* EXERCISE DETAILS
Keep only the lines of the data below that contain "Seonghyeon", and copy them.

-- Opening Marker --

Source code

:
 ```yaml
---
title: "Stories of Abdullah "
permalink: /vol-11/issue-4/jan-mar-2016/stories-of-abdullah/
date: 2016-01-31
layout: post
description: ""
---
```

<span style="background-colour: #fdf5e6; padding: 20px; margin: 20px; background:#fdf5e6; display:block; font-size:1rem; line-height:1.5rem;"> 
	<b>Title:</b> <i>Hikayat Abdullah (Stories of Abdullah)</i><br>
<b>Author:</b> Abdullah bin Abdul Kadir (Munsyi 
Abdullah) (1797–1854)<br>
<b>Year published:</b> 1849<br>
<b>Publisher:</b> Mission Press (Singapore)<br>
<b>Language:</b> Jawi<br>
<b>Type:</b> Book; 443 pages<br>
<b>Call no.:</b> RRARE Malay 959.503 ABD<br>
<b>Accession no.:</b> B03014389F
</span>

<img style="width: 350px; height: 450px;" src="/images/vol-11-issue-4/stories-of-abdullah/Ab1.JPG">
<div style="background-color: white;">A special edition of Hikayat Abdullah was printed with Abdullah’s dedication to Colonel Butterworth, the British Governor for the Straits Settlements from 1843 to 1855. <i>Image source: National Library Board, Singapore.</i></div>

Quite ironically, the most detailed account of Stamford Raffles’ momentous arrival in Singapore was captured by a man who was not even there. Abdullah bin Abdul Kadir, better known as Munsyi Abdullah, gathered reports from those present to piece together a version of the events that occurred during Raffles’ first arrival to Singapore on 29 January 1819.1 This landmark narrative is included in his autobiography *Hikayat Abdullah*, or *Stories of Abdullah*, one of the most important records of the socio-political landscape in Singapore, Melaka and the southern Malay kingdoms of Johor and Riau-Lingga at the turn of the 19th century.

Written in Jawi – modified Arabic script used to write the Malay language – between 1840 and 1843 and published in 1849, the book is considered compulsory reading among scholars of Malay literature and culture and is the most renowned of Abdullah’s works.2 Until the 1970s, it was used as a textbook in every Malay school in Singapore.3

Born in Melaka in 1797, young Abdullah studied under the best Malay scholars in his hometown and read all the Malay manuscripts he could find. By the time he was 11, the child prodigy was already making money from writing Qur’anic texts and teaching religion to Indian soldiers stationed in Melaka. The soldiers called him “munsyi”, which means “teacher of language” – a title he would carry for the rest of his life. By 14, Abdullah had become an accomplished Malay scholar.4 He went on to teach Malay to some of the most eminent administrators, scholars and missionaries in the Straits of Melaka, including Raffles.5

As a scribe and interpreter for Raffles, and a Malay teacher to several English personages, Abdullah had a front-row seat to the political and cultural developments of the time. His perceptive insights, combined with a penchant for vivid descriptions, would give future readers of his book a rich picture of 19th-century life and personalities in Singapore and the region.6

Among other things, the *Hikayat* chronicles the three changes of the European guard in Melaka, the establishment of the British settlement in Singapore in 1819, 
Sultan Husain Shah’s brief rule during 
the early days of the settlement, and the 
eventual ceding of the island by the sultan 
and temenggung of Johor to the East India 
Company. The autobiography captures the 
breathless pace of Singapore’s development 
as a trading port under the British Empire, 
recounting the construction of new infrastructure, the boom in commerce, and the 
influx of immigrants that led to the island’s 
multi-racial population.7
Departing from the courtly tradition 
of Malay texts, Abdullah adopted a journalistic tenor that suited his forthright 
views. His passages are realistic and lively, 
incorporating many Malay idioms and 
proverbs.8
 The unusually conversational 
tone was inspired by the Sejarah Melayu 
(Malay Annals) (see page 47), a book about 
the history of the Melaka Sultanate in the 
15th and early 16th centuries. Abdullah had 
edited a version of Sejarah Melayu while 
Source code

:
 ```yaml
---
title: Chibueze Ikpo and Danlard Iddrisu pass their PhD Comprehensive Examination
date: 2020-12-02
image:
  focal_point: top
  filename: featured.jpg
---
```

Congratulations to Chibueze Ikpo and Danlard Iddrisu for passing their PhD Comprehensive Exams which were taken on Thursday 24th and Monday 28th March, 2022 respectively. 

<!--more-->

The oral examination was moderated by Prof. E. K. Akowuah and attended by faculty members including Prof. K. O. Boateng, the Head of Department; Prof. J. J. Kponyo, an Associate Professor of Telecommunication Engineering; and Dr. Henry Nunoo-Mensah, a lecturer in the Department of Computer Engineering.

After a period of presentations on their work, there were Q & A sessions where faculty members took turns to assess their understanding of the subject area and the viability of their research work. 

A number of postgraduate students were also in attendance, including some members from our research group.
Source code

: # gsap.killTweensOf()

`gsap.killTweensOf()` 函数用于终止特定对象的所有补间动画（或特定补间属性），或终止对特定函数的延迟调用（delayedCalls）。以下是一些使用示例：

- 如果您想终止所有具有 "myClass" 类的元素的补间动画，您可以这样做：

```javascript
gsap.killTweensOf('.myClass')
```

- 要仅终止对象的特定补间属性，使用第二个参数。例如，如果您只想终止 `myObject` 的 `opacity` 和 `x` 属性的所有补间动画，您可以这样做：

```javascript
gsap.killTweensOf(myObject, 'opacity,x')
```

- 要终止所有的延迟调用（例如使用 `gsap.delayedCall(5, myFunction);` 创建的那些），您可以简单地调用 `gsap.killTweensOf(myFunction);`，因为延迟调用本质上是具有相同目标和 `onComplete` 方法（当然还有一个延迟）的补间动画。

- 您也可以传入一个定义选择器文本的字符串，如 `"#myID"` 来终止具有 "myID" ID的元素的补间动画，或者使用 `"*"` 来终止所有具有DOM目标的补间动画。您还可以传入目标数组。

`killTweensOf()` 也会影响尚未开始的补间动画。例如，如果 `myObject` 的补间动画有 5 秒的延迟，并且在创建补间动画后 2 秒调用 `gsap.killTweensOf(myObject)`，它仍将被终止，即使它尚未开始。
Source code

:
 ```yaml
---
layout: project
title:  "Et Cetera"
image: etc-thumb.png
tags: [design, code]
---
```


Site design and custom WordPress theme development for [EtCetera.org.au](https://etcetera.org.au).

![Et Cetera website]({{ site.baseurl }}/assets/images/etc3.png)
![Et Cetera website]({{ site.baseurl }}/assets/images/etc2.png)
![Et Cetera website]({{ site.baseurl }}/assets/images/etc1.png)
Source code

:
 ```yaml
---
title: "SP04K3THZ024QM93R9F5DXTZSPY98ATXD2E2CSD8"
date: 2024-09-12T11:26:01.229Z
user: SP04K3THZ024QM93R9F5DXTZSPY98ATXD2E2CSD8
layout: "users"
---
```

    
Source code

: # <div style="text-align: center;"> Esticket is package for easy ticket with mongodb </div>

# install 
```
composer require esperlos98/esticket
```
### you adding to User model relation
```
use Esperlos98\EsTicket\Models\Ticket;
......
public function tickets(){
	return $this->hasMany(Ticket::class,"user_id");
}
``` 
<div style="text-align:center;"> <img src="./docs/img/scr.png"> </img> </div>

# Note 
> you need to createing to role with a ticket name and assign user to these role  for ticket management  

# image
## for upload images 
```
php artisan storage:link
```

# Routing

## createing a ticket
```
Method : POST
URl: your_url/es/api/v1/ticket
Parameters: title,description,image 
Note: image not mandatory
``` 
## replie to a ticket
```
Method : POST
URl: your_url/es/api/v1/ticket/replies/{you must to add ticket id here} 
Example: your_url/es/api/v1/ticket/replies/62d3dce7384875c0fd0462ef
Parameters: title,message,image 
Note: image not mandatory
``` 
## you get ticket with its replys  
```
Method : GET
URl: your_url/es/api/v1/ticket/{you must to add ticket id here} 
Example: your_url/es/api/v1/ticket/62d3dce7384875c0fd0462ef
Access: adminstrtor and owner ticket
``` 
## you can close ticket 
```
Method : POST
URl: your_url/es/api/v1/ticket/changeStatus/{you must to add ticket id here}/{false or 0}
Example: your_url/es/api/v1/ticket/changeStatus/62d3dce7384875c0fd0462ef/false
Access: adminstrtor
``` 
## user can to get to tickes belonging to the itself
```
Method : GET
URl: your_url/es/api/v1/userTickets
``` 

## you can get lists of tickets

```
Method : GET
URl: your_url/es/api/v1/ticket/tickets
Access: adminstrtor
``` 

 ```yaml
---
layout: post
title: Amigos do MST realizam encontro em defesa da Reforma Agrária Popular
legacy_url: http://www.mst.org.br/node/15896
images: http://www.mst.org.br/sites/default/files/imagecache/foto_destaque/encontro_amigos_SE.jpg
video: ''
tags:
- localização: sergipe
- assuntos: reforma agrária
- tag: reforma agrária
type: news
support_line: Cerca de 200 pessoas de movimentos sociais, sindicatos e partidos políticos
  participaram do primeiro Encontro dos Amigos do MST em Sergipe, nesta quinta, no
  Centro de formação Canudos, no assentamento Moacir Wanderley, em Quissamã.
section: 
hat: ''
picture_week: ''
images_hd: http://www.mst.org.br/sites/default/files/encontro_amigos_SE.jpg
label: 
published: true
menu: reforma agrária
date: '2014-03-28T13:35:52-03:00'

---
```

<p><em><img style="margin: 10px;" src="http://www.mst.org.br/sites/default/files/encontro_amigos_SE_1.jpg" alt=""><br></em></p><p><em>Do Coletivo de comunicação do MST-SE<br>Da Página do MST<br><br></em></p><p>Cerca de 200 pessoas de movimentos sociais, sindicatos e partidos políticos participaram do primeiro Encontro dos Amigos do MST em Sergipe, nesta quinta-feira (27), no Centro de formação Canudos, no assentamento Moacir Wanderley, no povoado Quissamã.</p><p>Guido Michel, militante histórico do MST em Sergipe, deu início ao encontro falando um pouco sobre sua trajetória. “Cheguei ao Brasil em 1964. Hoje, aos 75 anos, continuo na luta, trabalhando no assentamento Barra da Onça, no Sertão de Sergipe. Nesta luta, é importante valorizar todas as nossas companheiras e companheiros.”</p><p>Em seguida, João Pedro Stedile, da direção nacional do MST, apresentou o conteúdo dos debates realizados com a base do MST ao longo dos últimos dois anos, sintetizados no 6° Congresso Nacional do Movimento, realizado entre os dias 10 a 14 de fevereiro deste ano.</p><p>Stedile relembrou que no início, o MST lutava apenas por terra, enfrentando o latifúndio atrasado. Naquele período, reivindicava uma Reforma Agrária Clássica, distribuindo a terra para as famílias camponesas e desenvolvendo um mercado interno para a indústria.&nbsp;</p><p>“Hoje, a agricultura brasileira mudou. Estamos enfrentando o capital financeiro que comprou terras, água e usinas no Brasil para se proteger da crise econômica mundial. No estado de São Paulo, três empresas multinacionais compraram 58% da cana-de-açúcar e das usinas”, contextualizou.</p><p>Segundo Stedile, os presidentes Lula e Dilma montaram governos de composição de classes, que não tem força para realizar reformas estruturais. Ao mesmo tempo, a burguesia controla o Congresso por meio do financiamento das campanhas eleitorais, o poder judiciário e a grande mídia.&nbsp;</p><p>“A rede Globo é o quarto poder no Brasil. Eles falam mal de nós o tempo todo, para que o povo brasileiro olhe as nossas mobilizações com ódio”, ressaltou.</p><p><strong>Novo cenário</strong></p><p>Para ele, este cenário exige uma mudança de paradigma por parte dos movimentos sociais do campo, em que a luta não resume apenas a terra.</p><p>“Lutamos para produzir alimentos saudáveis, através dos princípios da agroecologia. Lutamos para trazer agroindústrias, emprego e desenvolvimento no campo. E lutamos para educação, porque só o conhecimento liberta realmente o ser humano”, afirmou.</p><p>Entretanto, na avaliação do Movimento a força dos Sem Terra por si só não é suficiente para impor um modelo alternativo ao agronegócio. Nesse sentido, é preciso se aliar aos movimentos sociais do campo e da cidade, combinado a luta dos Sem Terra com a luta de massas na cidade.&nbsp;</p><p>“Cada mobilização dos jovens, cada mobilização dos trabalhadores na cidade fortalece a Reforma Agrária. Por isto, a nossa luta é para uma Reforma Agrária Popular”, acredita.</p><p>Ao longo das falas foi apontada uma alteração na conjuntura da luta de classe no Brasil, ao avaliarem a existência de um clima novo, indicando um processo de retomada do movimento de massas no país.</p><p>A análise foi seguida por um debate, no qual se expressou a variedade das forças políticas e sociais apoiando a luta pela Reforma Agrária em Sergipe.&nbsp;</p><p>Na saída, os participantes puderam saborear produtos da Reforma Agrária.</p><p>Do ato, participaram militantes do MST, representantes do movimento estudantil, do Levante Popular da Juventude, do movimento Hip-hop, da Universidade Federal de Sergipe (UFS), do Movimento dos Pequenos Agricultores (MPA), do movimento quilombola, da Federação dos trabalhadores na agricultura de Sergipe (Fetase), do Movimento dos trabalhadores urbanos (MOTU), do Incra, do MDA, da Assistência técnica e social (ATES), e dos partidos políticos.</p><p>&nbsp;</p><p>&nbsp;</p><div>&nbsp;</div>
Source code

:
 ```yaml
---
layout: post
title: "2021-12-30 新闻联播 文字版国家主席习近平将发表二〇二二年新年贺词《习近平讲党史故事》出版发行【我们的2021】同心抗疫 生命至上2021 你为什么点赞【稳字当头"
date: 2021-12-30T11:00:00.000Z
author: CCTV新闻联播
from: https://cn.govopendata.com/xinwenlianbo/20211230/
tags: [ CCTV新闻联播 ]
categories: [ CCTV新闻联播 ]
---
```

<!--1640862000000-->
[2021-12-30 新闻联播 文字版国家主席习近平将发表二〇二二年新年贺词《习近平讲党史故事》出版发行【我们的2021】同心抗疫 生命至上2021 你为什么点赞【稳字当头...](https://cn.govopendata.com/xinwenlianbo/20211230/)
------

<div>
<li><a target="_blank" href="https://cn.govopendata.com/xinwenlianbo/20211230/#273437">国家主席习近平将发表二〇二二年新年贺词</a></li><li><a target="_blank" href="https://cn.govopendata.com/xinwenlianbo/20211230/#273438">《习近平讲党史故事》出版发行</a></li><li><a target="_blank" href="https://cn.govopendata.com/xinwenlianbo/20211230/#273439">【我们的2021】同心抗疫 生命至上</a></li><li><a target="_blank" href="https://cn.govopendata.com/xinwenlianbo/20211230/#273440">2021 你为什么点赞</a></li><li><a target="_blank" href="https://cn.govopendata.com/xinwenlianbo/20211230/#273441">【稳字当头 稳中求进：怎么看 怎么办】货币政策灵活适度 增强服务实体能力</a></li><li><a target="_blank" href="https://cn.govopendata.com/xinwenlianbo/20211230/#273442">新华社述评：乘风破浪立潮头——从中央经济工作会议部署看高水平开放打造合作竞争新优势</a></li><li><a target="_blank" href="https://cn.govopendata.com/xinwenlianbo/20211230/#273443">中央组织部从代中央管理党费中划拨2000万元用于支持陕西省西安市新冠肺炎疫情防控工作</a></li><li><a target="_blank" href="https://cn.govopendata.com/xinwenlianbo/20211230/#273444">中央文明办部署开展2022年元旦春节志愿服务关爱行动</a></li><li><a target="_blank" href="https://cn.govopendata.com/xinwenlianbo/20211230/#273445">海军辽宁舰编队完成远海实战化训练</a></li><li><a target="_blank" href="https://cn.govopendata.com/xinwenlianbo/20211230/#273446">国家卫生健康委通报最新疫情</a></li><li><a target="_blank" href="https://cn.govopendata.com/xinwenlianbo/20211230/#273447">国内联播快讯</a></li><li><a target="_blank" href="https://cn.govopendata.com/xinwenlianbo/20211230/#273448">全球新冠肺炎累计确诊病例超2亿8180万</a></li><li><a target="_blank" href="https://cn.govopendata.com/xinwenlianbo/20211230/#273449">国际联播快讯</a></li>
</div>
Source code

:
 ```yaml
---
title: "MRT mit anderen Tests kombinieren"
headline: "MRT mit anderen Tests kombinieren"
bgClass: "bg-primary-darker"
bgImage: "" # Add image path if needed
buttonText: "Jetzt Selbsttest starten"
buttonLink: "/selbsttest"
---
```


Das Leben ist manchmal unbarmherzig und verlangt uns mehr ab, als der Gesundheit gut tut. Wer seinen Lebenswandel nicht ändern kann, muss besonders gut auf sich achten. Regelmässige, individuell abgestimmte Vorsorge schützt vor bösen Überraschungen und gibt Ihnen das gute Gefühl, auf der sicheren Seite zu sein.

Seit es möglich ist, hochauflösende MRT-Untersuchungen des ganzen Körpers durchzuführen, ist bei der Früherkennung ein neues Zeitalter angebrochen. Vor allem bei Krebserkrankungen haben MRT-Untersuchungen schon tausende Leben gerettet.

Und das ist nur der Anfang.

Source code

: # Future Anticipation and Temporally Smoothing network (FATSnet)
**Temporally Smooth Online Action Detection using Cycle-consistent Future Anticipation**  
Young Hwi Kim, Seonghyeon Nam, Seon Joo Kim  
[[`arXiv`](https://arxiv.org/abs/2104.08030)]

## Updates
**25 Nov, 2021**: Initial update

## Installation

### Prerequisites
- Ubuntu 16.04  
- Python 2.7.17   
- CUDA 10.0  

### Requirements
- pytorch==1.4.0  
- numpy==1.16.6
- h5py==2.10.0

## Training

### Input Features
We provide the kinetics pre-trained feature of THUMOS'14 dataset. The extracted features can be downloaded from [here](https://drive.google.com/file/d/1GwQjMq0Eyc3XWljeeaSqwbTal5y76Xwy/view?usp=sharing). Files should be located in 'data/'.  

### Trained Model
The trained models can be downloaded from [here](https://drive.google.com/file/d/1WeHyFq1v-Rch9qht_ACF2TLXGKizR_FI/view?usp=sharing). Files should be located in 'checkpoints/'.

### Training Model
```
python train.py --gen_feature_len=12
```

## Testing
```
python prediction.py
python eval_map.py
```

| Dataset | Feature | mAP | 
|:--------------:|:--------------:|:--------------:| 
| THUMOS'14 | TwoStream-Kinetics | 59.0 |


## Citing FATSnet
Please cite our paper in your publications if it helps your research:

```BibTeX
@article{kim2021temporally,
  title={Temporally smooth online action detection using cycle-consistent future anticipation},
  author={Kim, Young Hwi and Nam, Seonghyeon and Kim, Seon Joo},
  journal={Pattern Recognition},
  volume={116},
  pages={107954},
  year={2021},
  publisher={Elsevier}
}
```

-- Closing Marker --

* EXERCISE RESULT
Young Hwi Kim, Seonghyeon Nam, Seon Joo Kim  
  author={Kim, Young Hwi and Nam, Seonghyeon and Kim, Seon Joo},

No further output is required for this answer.